The drug worked best in tumors were non squamous
The drug worked best in tumors that were non-squamous, had mutations in a gene called KRAS, or did not have genetic mutations of the epidermal growth factor receptor, according to data presented here at a meeting of the American Society of Clinical Oncology.
The trial showed that treatment with ARQ197 and Tarceva improved overall survival by 24 percent compared to treatment with Tarceva and a placebo, but the results were not statistically significant.
In the sub-group of patients with non-squamous lung cancer, those given the combination therapy lived 47 percent longer. Non-squamous is the most common type of non-small cell lung cancer.
ARQ197 is part of a potential new class of cancer drugs designed to block a protein, called C-met, involved in cancer cell growth and survival.
ArQule said in March that the drug, in combination with Tarceva, led to a 66 percent improvement in the amount of time patients lived without their cancer worsening, compared with use of Tarceva alone, but the results were not statistically significant.
Data presented on Saturday showed that patients with normal, or wild-type, epidermal growth factor receptor, who were treated with ARQ197 lived an average of 13.7 weeks without cancer progression, compared to 8.1 weeks for the control group.
Patients with mutations to the KRAS gene lived an average of 9.7 weeks when treated with ARQ197 and only 4.3 weeks when treated with Tarceva alone.
This really does validate C-met as a viable drug target, said George Zavoico, an analyst at McNicoll, Lewis and Vlak.

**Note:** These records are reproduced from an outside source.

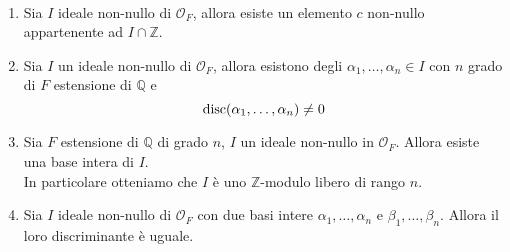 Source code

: \begin{proposizione} \
	\begin{enumerate}
		\item Sia $I$ ideale non-nullo di $\mathcal{O}_F$, allora esiste un elemento $c$ non-nullo appartenente ad $I\cap\mathbb{Z}$.
		\item Sia $I$ un ideale non-nullo di $\mathcal{O}_F$, allora esistono degli $\alpha_1,\dots,\alpha_n\in I$ con $n$ grado di $F$ estensione di $\mathbb{Q}$ e 
		\begin{equation*}
		\operatorname{disc}(\alpha_1,\dots,\alpha_n)\neq0
		\end{equation*}
		\item Sia $F$ estensione di $\mathbb{Q}$ di grado $n$, $I$ un ideale non-nullo in $\mathcal{O}_F$. Allora esiste una base intera di $I$. \\ In particolare otteniamo che $I$ è uno $\mathbb{Z}$-modulo libero di rango $n$.
		\item Sia $I$ ideale non-nullo di $\mathcal{O}_F$ con due basi intere $\alpha_1,\dots,\alpha_n$ e $\beta_1,\dots,\beta_n$. Allora il loro discriminante è uguale.
	\end{enumerate}
\end{proposizione}
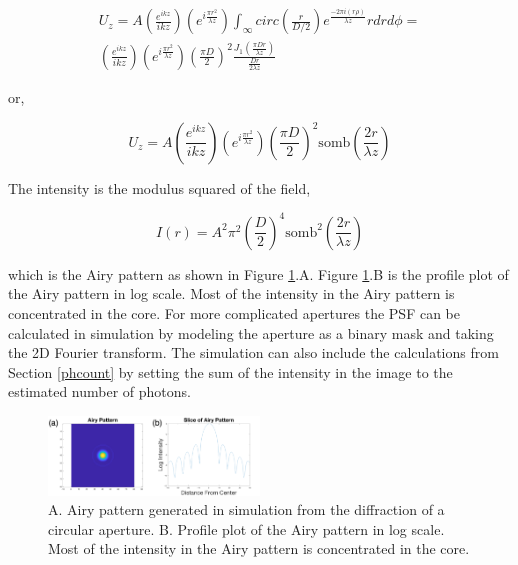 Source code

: 
\begin{eqnarray}
   U_z=A\left(\frac{e^{ikz}}{ikz}\right)\left(e^{i\frac{\pi r^2}{\lambda z}}\right)\int_{\infty} circ\left(\frac{r}{D/2}\right)e^{\frac{-2\pi i (r \rho )}{\lambda z}}rdrd\phi= \\
   \left(\frac{e^{ikz}}{ikz}\right)\left(e^{i\frac{\pi r^2}{\lambda z}}\right) {\left(\frac{\pi D}{2}\right)}^2 \frac{J_1 (\frac{\pi Dr}{\lambda z})}{\frac{Dr}{2\lambda z}} \nonumber
\end{eqnarray}

\noindent or,

\begin{equation}
    U_z=A \left(\frac{e^{ikz}}{ikz}\right)\left(e^{i\frac{\pi r^2}{\lambda z}}\right) {\left(\frac{\pi D}{2}\right)}^2 \text{somb}\left(\frac{2r}{\lambda z}\right)
\end{equation} 

\noindent The intensity is the modulus squared of the field,

\begin{equation}
    I(r)=A^2 {\pi^2\left(\frac{D}{2}\right)}^4 \text{somb}^2\left(\frac{2r}{\lambda z}\right)
\end{equation}

\noindnet which is the Airy pattern as shown in Figure \ref{fig:Airy}.A. Figure \ref{fig:Airy}.B is the profile plot of the Airy pattern in log scale. Most of the intensity in the Airy pattern is concentrated in the core. For more complicated apertures the PSF can be calculated in simulation by modeling the aperture as a binary mask and taking the 2D Fourier transform. The simulation can also include the calculations from Section \ref{phcount} by setting the sum of the intensity in the image to the estimated number of photons.

\begin{figure}
    \centering
    \includegraphics[width=0.5\textwidth]{Chapter Materials/Chapter Two Materials/airypatterns.png}
    \caption{A. Airy pattern generated in simulation from the diffraction of a circular aperture. B. Profile plot of the Airy pattern in log scale. Most of the intensity in the Airy pattern is concentrated in the core.}
    \label{fig:Airy}
\end{figure}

Tarceva, which is designed to target EGFR, is sold by Roche AG and OSI Pharmaceuticals Inc.
Future trials are still under discussion, said Dr. Joan Schiller, chief of hematology and oncology at the University of Texas Southwestern Medical Center and a trial investigator.
There are a number of possible study designs, she said.
ArQule, in partnership with Japans Daiichi Sankyo, is testing ARQ197 in several different types of cancer.